§ ASSIGNMENT
Keep only the lines of the material below that contain the word "target". Copy those lines.

§ TASK INPUT
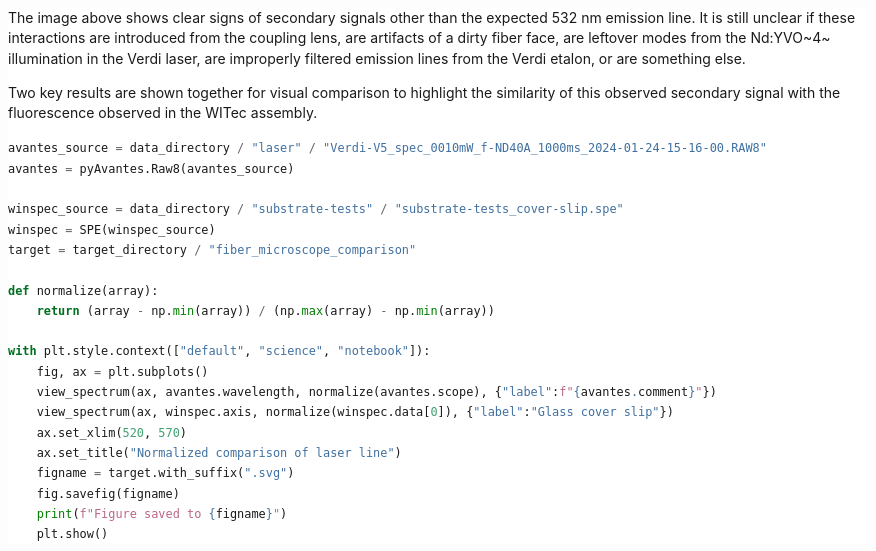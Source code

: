 The image above shows clear signs of secondary signals other than the expected
532 nm emission line. It is still unclear if these interactions are introduced
from the coupling lens, are artifacts of a dirty fiber face, are leftover modes
from the Nd:YVO~4~ illumination in the Verdi laser, are improperly filtered
emission lines from the Verdi etalon, or are something else.

Two key results are shown together for visual comparison to highlight the
similarity of this observed secondary signal with the fluorescence observed in
the WITec assembly.

```python
avantes_source = data_directory / "laser" / "Verdi-V5_spec_0010mW_f-ND40A_1000ms_2024-01-24-15-16-00.RAW8" 
avantes = pyAvantes.Raw8(avantes_source)

winspec_source = data_directory / "substrate-tests" / "substrate-tests_cover-slip.spe"
winspec = SPE(winspec_source)
target = target_directory / "fiber_microscope_comparison"

def normalize(array):
    return (array - np.min(array)) / (np.max(array) - np.min(array))

with plt.style.context(["default", "science", "notebook"]):
    fig, ax = plt.subplots()
    view_spectrum(ax, avantes.wavelength, normalize(avantes.scope), {"label":f"{avantes.comment}"})
    view_spectrum(ax, winspec.axis, normalize(winspec.data[0]), {"label":"Glass cover slip"})
    ax.set_xlim(520, 570)
    ax.set_title("Normalized comparison of laser line")
    figname = target.with_suffix(".svg")
    fig.savefig(figname)
    print(f"Figure saved to {figname}")
    plt.show()
```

§ RESPONSE BOX
target = target_directory / "fiber_microscope_comparison"
    figname = target.with_suffix(".svg")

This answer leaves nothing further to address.